> _WHAT YOU SHOULD DO_
Repeat every line of the data exactly, but not the pictures.

> _GIVEN DATA_
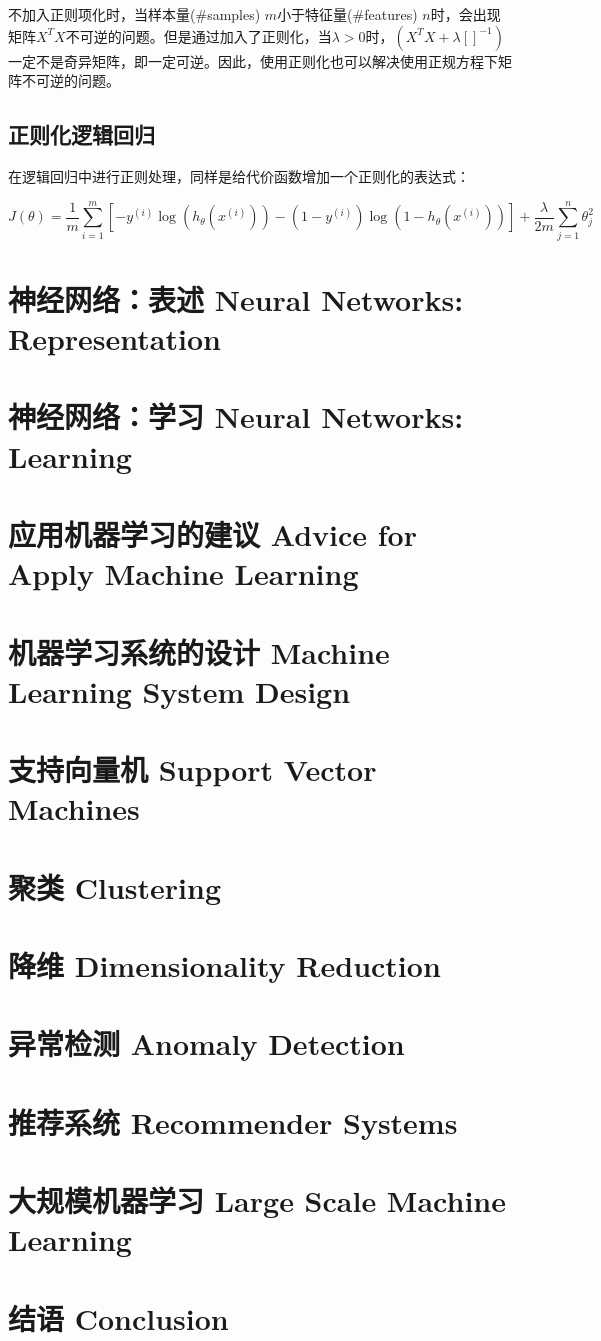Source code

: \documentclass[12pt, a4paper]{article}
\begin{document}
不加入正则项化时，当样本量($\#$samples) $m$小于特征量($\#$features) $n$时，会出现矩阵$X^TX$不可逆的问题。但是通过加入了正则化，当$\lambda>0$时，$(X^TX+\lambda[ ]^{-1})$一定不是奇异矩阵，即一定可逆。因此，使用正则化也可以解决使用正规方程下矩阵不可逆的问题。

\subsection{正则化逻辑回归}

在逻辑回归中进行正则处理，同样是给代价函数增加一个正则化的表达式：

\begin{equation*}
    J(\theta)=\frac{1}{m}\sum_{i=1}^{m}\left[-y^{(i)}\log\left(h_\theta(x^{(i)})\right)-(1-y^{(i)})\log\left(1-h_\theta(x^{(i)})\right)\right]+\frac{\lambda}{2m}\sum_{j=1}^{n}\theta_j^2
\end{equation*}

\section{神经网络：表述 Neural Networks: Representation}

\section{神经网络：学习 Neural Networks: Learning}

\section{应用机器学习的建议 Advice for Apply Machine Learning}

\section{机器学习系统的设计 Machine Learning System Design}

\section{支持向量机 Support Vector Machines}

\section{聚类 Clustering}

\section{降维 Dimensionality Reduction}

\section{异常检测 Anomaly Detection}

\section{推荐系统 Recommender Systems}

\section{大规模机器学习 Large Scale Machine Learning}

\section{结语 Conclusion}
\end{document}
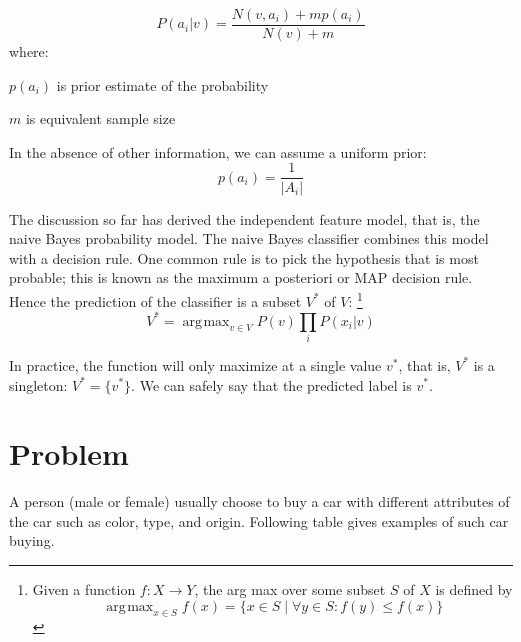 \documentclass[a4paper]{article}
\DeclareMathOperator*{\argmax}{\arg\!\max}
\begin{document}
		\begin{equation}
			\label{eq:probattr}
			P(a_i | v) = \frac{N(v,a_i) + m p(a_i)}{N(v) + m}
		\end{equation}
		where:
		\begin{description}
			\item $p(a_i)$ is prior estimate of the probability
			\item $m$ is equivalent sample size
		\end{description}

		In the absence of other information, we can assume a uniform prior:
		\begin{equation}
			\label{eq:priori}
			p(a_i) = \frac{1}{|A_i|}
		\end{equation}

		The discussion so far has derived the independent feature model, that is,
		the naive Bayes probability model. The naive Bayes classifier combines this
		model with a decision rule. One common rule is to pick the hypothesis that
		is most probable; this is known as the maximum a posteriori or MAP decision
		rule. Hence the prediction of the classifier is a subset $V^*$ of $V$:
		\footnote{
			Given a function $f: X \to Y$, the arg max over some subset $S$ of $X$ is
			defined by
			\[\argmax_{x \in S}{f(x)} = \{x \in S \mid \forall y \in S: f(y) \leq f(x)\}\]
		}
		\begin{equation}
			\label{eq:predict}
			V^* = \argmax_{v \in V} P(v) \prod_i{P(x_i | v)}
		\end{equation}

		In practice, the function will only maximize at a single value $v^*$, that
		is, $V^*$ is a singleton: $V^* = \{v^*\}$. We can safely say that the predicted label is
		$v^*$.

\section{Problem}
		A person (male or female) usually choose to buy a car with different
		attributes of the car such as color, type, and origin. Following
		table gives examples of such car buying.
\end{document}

> _COMPLETED EXERCISE_
Source code

: \documentclass[12pt, a4paper]{article}
\begin{document}
不加入正则项化时，当样本量($\#$samples) $m$小于特征量($\#$features) $n$时，会出现矩阵$X^TX$不可逆的问题。但是通过加入了正则化，当$\lambda>0$时，$(X^TX+\lambda[ ]^{-1})$一定不是奇异矩阵，即一定可逆。因此，使用正则化也可以解决使用正规方程下矩阵不可逆的问题。

\subsection{正则化逻辑回归}

在逻辑回归中进行正则处理，同样是给代价函数增加一个正则化的表达式：

\begin{equation*}
    J(\theta)=\frac{1}{m}\sum_{i=1}^{m}\left[-y^{(i)}\log\left(h_\theta(x^{(i)})\right)-(1-y^{(i)})\log\left(1-h_\theta(x^{(i)})\right)\right]+\frac{\lambda}{2m}\sum_{j=1}^{n}\theta_j^2
\end{equation*}

\section{神经网络：表述 Neural Networks: Representation}

\section{神经网络：学习 Neural Networks: Learning}

\section{应用机器学习的建议 Advice for Apply Machine Learning}

\section{机器学习系统的设计 Machine Learning System Design}

\section{支持向量机 Support Vector Machines}

\section{聚类 Clustering}

\section{降维 Dimensionality Reduction}

\section{异常检测 Anomaly Detection}

\section{推荐系统 Recommender Systems}

\section{大规模机器学习 Large Scale Machine Learning}

\section{结语 Conclusion}
\end{document}
 \documentclass[a4paper]{article}
\DeclareMathOperator*{\argmax}{\arg\!\max}
\begin{document}
		\begin{equation}
			\label{eq:probattr}
			P(a_i | v) = \frac{N(v,a_i) + m p(a_i)}{N(v) + m}
		\end{equation}
		where:
		\begin{description}
			\item $p(a_i)$ is prior estimate of the probability
			\item $m$ is equivalent sample size
		\end{description}

		In the absence of other information, we can assume a uniform prior:
		\begin{equation}
			\label{eq:priori}
			p(a_i) = \frac{1}{|A_i|}
		\end{equation}

		The discussion so far has derived the independent feature model, that is,
		the naive Bayes probability model. The naive Bayes classifier combines this
		model with a decision rule. One common rule is to pick the hypothesis that
		is most probable; this is known as the maximum a posteriori or MAP decision
		rule. Hence the prediction of the classifier is a subset $V^*$ of $V$:
		\footnote{
			Given a function $f: X \to Y$, the arg max over some subset $S$ of $X$ is
			defined by
			\[\argmax_{x \in S}{f(x)} = \{x \in S \mid \forall y \in S: f(y) \leq f(x)\}\]
		}
		\begin{equation}
			\label{eq:predict}
			V^* = \argmax_{v \in V} P(v) \prod_i{P(x_i | v)}
		\end{equation}

		In practice, the function will only maximize at a single value $v^*$, that
		is, $V^*$ is a singleton: $V^* = \{v^*\}$. We can safely say that the predicted label is
		$v^*$.

\section{Problem}
		A person (male or female) usually choose to buy a car with different
		attributes of the car such as color, type, and origin. Following
		table gives examples of such car buying.
\end{document}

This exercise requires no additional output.